Elada could hear her, one small girl, above all the other voices in the teeming room.
Sorcha Kavanaugh, Elada suspected, was not tame. There was a resonance in her beguiling voice, one that he knew—and feared. If Miach heard it, if Miach believed she could not be converted to their cause, he would kill her. And Elada was the only being on earth who could stop that from happening.
• • •
The Fae in the front row was not amused. Sorcha could see that by the way he tossed off his whiskey and scowled. Good. Maybe if he didn’t like the music, he would leave.
But he didn’t leave. Not after the first set, and not after the second, even when they sang an encore of “Danny Boy” and Tommy joined in with his ragged tenor.
That’s when she started to get nervous.
Then she saw the Fae signal the waitress. He caught her attention with a nod of his head and held it with a spectacular smile. Sorcha was wearing cold iron and still that expression kindled something deep inside her. Jealousy. Even though she knew that nothing good could come of being the focus of such a creature’s attention. She still wanted that attention for herself. Such was the power of the Fae.
The waitress—Becky—didn’t know what he was. She was human and unawake to the danger he presented. She perked up and made a beeline through the crowd, ignoring the other patrons who were trying to signal her.
Sorcha watched, her stomach churning at the thought of such abject obedience. The Fae who had tried to enslave her in Manhattan had beckoned her with similar ease.
And she had gone. She had followed him blindly that night, caught in the web of his seductive beauty, beguiled by a voice as musical as her own.
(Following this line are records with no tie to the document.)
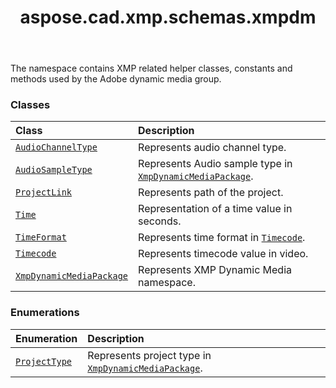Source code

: ﻿---
title: aspose.cad.xmp.schemas.xmpdm
second_title: Aspose.CAD for Python via .NET API References
description: 
type: docs
weight: 10
url: /python-net/aspose.cad.xmp.schemas.xmpdm/
is_root: false
---

The namespace contains XMP related helper classes, constants and methods used by the Adobe dynamic media group.

### Classes
| Class | Description |
| :- | :- |
| [`AudioChannelType`](/cad/python-net/aspose.cad.xmp.schemas.xmpdm/audiochanneltype) | Represents audio channel type. |
| [`AudioSampleType`](/cad/python-net/aspose.cad.xmp.schemas.xmpdm/audiosampletype) | Represents Audio sample type in [`XmpDynamicMediaPackage`](/cad/python-net/aspose.cad.xmp.schemas.xmpdm/xmpdynamicmediapackage). |
| [`ProjectLink`](/cad/python-net/aspose.cad.xmp.schemas.xmpdm/projectlink) | Represents path of the project. |
| [`Time`](/cad/python-net/aspose.cad.xmp.schemas.xmpdm/time) | Representation of a time value in seconds. |
| [`TimeFormat`](/cad/python-net/aspose.cad.xmp.schemas.xmpdm/timeformat) | Represents time format in [`Timecode`](/cad/python-net/aspose.cad.xmp.schemas.xmpdm/timecode). |
| [`Timecode`](/cad/python-net/aspose.cad.xmp.schemas.xmpdm/timecode) | Represents timecode value in video. |
| [`XmpDynamicMediaPackage`](/cad/python-net/aspose.cad.xmp.schemas.xmpdm/xmpdynamicmediapackage) | Represents XMP Dynamic Media namespace. |


### Enumerations
| Enumeration | Description |
| :- | :- |
| [`ProjectType`](/cad/python-net/aspose.cad.xmp.schemas.xmpdm/projecttype) | Represents project type in [`XmpDynamicMediaPackage`](/cad/python-net/aspose.cad.xmp.schemas.xmpdm/xmpdynamicmediapackage). |


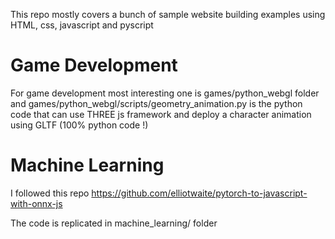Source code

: This repo mostly covers a bunch of sample website building examples using HTML, css, javascript and pyscript

Game Development
================
For game development most interesting one is games/python_webgl folder and games/python_webgl/scripts/geometry_animation.py is the python code that can use THREE js framework and deploy a character animation using GLTF (100% python code !)


Machine Learning
================
I followed this repo
https://github.com/elliotwaite/pytorch-to-javascript-with-onnx-js

The code is replicated in machine_learning/ folder
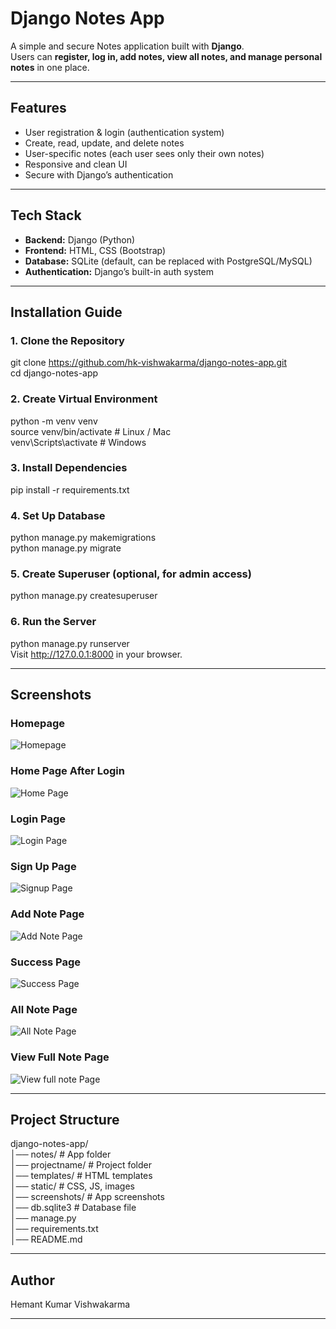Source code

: #  Django Notes App

A simple and secure Notes application built with **Django**.  
Users can **register, log in, add notes, view all notes, and manage personal notes** in one place.  

---

##  Features
-  User registration & login (authentication system)
-  Create, read, update, and delete notes
-  User-specific notes (each user sees only their own notes)
-  Responsive and clean UI
-  Secure with Django’s authentication

---

##  Tech Stack
- **Backend:** Django (Python)
- **Frontend:** HTML, CSS (Bootstrap)
- **Database:** SQLite (default, can be replaced with PostgreSQL/MySQL)
- **Authentication:** Django’s built-in auth system

---

##  Installation Guide

### 1. Clone the Repository

git clone https://github.com/hk-vishwakarma/django-notes-app.git  
cd django-notes-app

### 2. Create Virtual Environment
python -m venv venv  
source venv/bin/activate   # Linux / Mac  
venv\Scripts\activate      # Windows  


### 3. Install Dependencies
pip install -r requirements.txt


### 4. Set Up Database
python manage.py makemigrations  
python manage.py migrate


### 5. Create Superuser (optional, for admin access)
python manage.py createsuperuser


### 6. Run the Server
python manage.py runserver  
Visit  http://127.0.0.1:8000 in your browser.

---

## Screenshots

### Homepage
![Homepage](screenshots/home.jpg)

### Home Page After Login
![Home Page](screenshots/home-after-login.jpg)

### Login Page
![Login Page](screenshots/Login.jpg)

### Sign Up Page
![Signup Page](screenshots/sign-up.jpg)

### Add Note Page
![Add Note Page](screenshots/add-note.jpg)

### Success Page
![Success Page](screenshots/success-msg-page.jpg)

### All Note Page
![All Note Page](screenshots/all-note.jpg)

### View Full Note Page
![View full note Page](screenshots/view-full-note-page.jpg)

---

## Project Structure
django-notes-app/  
│── notes/                # App folder  
│── projectname/          # Project folder  
│── templates/            # HTML templates  
│── static/               # CSS, JS, images  
│── screenshots/          # App screenshots  
│── db.sqlite3            # Database file  
│── manage.py  
│── requirements.txt  
│── README.md  

---

## Author
Hemant Kumar Vishwakarma

---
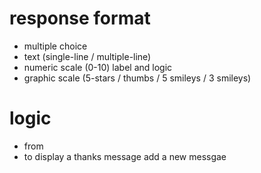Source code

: # response format

- multiple choice
- text (single-line / multiple-line)
- numeric scale (0-10) label and logic
- graphic scale (5-stars / thumbs / 5 smileys / 3 smileys)

# logic

- from
- to
  display a thanks message
  add a new messgae
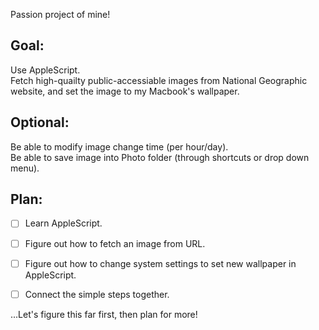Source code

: Passion project of mine!


## Goal:<br/>
Use AppleScript.<br/>
Fetch high-quailty public-accessiable images from National Geographic website, and set the image to my Macbook's wallpaper.


## Optional:<br/>
Be able to modify image change time (per hour/day).<br/>
Be able to save image into Photo folder (through shortcuts or drop down menu).


## Plan:
- [ ] Learn AppleScript.
- [ ] Figure out how to fetch an image from URL.
- [ ] Figure out how to change system settings to set new wallpaper in AppleScript.
- [ ] Connect the simple steps together.


...Let's figure this far first, then plan for more!
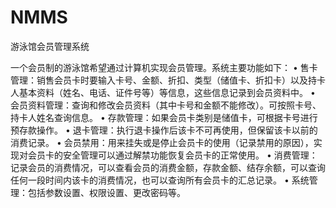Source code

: # NMMS
游泳馆会员管理系统

一个会员制的游泳馆希望通过计算机实现会员管理。系统主要功能如下：
•	售卡管理：销售会员卡时要输入卡号、金额、折扣、类型（储值卡、折扣卡）以及持卡人基本资料（姓名、电话、证件号等）等信息，这些信息记录到会员资料中。
•	会员资料管理：查询和修改会员资料（其中卡号和金额不能修改）。可按照卡号、持卡人姓名查询信息。
•	存款管理：如果会员卡类别是储值卡，可根据卡号进行预存款操作。
•	退卡管理：执行退卡操作后该卡不可再使用，但保留该卡以前的消费记录。
•	会员禁用：用来挂失或是停止会员卡的使用（记录禁用的原因），实现对会员卡的安全管理可以通过解禁功能恢复会员卡的正常使用。
•	消费管理：记录会员的消费情况，可以查看会员的消费金额，存款金额、结存余额，可以查询任何一段时间内该卡的消费情况，也可以查询所有会员卡的汇总记录。
•	系统管理：包括参数设置、权限设置、更改密码等。
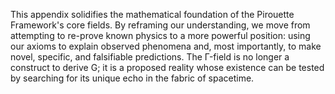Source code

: This appendix solidifies the mathematical foundation of the Pirouette Framework's core fields. By reframing our understanding, we move from attempting to re-prove known physics to a more powerful position: using our axioms to explain observed phenomena and, most importantly, to make novel, specific, and falsifiable predictions. The Γ-field is no longer a construct to derive G; it is a proposed reality whose existence can be tested by searching for its unique echo in the fabric of spacetime.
Sorcha felt sick watching Becky bend over the Fae’s shoulder and smile with pleasure as he spoke in her ear. Becky nodded at something he said, then turned and headed back toward the bar with single-minded purpose. She ignored the other patrons who put their hands in the air and waved, trying once more to attract her attention. At the bar she ordered and picked up a single drink.
For her.
Careful what you wish for.
It was a half pint of bitter. Her favorite. A local from north of Boston. The color was rich and red, and Sorcha knew even before the waitress began threading her way back through the crowd where it was headed.
“From tall, dark, and gorgeous over there,” Becky said, placing a coaster on the little table beside Sorcha and following it with the half pint.
She shouldn’t be so gratified. “Don’t talk to him again,” warned Sorcha. She knew how to handle the Fae. Becky didn’t.
“Jealous, are we?” Becky said with a twinkle in her eye.
“No.” Yes. It was disturbing to be both so powerfully repelled by and so irresistibly attracted to the Fae.
“Relax,” said Becky. “He isn’t buying me beers. Or asking me to have a drink with him after the set.” She winked and scampered back toward the bar.
“I’ll have a chat with him after this number, shall I?” asked Tommy.
It would be tempting to let Tommy be her champion, to avoid a confrontation with this Fae, but she couldn’t. Tommy had never looked one in the eye, never had to face one down, and he didn’t have cold iron that no one could take from him.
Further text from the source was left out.